--- Provided data Enclosed Below ---

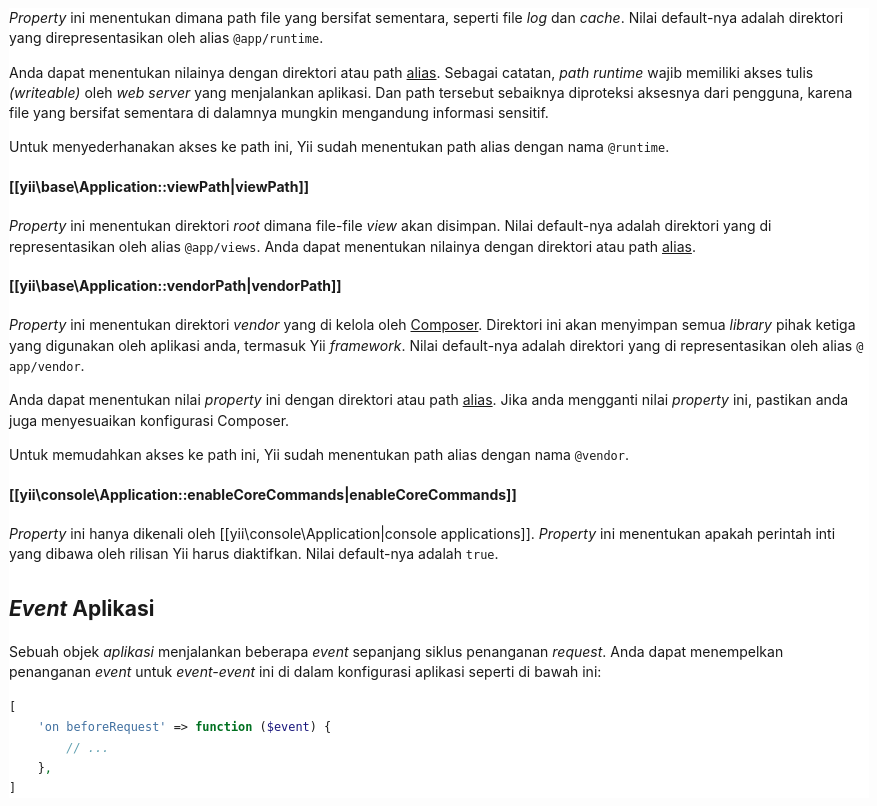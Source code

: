 _Property_ ini menentukan dimana path file yang bersifat sementara, seperti file _log_ dan _cache_.
Nilai default-nya adalah direktori yang direpresentasikan oleh alias `@app/runtime`.

Anda dapat menentukan nilainya dengan direktori atau path [alias](concept-aliases.md). Sebagai catatan, _path runtime_ wajib
memiliki akses tulis _(writeable)_ oleh _web server_ yang menjalankan aplikasi. Dan path tersebut sebaiknya diproteksi aksesnya dari
pengguna, karena file yang bersifat sementara di dalamnya mungkin mengandung informasi sensitif.

Untuk menyederhanakan akses ke path ini, Yii sudah menentukan path alias dengan nama `@runtime`.


#### [[yii\base\Application::viewPath|viewPath]] <span id="viewPath"></span>

_Property_ ini menentukan direktori _root_ dimana file-file _view_ akan disimpan. Nilai default-nya adalah direktori
yang di representasikan oleh alias `@app/views`. Anda dapat menentukan nilainya dengan direktori atau path [alias](concept-aliases.md).


#### [[yii\base\Application::vendorPath|vendorPath]] <span id="vendorPath"></span>

_Property_ ini menentukan direktori _vendor_ yang di kelola oleh [Composer](https://getcomposer.org). Direktori ini akan
menyimpan semua _library_ pihak ketiga yang digunakan oleh aplikasi anda, termasuk Yii _framework_. Nilai default-nya adalah
direktori yang di representasikan oleh alias `@app/vendor`.

Anda dapat menentukan nilai _property_ ini dengan direktori atau path [alias](concept-aliases.md). Jika anda mengganti
nilai _property_ ini, pastikan anda juga menyesuaikan konfigurasi Composer.

Untuk memudahkan akses ke path ini, Yii sudah menentukan path alias dengan nama `@vendor`.


#### [[yii\console\Application::enableCoreCommands|enableCoreCommands]] <span id="enableCoreCommands"></span>

_Property_ ini hanya dikenali oleh [[yii\console\Application|console applications]]. _Property_ ini menentukan
apakah perintah inti yang dibawa oleh rilisan Yii harus diaktifkan. Nilai default-nya adalah `true`.


## _Event_ Aplikasi <span id="application-events"></span>

Sebuah objek _aplikasi_ menjalankan beberapa _event_ sepanjang siklus penanganan _request_. Anda dapat menempelkan penanganan _event_
untuk _event-event_ ini di dalam konfigurasi aplikasi seperti di bawah ini:

```php
[
    'on beforeRequest' => function ($event) {
        // ...
    },
]
```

--- End of Enclosed Provided data ---

About this exercise =>
Leave the pictures out and output exactly the lines above, from the start of the listing through the line with "Anda dapat menentukan nilai _property_".

Written response =>
Source code

: _Property_ ini menentukan dimana path file yang bersifat sementara, seperti file _log_ dan _cache_.
Nilai default-nya adalah direktori yang direpresentasikan oleh alias `@app/runtime`.

Anda dapat menentukan nilainya dengan direktori atau path [alias](concept-aliases.md). Sebagai catatan, _path runtime_ wajib
memiliki akses tulis _(writeable)_ oleh _web server_ yang menjalankan aplikasi. Dan path tersebut sebaiknya diproteksi aksesnya dari
pengguna, karena file yang bersifat sementara di dalamnya mungkin mengandung informasi sensitif.

Untuk menyederhanakan akses ke path ini, Yii sudah menentukan path alias dengan nama `@runtime`.


#### [[yii\base\Application::viewPath|viewPath]] <span id="viewPath"></span>

_Property_ ini menentukan direktori _root_ dimana file-file _view_ akan disimpan. Nilai default-nya adalah direktori
yang di representasikan oleh alias `@app/views`. Anda dapat menentukan nilainya dengan direktori atau path [alias](concept-aliases.md).


#### [[yii\base\Application::vendorPath|vendorPath]] <span id="vendorPath"></span>

_Property_ ini menentukan direktori _vendor_ yang di kelola oleh [Composer](https://getcomposer.org). Direktori ini akan
menyimpan semua _library_ pihak ketiga yang digunakan oleh aplikasi anda, termasuk Yii _framework_. Nilai default-nya adalah
direktori yang di representasikan oleh alias `@app/vendor`.

Anda dapat menentukan nilai _property_ ini dengan direktori atau path [alias](concept-aliases.md). Jika anda mengganti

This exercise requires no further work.